** Opening Given entries block **
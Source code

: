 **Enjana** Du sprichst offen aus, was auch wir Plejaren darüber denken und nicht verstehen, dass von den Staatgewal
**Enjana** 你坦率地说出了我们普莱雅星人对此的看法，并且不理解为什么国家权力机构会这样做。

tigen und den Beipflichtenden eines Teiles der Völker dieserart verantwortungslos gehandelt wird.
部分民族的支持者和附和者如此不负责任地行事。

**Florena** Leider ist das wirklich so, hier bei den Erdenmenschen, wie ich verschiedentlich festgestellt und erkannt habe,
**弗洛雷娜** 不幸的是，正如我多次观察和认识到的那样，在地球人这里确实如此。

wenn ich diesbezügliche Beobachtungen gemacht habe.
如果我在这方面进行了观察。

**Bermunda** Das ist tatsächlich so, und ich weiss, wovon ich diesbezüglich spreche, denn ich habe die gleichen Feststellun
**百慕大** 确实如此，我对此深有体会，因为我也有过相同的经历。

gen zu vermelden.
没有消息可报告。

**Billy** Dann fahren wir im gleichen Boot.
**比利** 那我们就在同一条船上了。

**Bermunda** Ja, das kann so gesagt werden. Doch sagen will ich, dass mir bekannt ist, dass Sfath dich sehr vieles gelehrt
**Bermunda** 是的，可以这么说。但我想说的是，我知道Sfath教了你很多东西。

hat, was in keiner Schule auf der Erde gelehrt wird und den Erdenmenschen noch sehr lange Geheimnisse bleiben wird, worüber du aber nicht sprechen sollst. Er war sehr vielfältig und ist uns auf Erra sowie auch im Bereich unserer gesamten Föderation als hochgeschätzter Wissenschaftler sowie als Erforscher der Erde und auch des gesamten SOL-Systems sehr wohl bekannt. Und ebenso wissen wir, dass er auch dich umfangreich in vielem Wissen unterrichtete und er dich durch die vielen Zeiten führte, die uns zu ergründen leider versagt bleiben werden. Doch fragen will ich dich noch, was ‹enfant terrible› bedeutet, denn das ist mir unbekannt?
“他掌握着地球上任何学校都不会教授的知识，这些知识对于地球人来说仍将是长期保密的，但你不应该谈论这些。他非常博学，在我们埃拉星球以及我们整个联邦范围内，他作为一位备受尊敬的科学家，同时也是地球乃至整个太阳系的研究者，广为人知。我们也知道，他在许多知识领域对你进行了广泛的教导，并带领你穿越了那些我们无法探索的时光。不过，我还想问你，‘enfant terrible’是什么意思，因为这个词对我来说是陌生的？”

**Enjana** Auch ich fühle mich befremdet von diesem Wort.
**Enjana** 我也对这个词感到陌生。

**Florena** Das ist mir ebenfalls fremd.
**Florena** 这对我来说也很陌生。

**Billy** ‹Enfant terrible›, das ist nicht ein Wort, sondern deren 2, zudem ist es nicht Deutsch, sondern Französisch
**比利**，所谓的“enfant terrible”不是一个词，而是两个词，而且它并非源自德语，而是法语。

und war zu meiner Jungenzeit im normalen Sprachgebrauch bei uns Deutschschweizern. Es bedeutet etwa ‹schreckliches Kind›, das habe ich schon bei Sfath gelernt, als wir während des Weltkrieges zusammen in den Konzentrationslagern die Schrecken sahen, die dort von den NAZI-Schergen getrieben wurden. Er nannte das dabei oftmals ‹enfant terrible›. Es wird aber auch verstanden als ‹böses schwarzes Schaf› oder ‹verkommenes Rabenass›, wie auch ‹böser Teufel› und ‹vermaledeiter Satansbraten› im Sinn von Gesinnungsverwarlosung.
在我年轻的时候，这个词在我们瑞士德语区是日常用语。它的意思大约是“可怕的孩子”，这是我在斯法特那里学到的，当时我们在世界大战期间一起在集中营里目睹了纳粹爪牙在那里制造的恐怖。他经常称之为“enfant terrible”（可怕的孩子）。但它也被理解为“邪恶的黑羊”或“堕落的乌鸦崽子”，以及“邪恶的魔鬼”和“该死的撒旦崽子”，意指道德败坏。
** Closing Given entries block **
Task: Copy out each line of the data that includes the string "dass".

The completed task:
: **Enjana** Du sprichst offen aus, was auch wir Plejaren darüber denken und nicht verstehen, dass von den Staatgewal
**Bermunda** Ja, das kann so gesagt werden. Doch sagen will ich, dass mir bekannt ist, dass Sfath dich sehr vieles gelehrt
hat, was in keiner Schule auf der Erde gelehrt wird und den Erdenmenschen noch sehr lange Geheimnisse bleiben wird, worüber du aber nicht sprechen sollst. Er war sehr vielfältig und ist uns auf Erra sowie auch im Bereich unserer gesamten Föderation als hochgeschätzter Wissenschaftler sowie als Erforscher der Erde und auch des gesamten SOL-Systems sehr wohl bekannt. Und ebenso wissen wir, dass er auch dich umfangreich in vielem Wissen unterrichtete und er dich durch die vielen Zeiten führte, die uns zu ergründen leider versagt bleiben werden. Doch fragen will ich dich noch, was ‹enfant terrible› bedeutet, denn das ist mir unbekannt?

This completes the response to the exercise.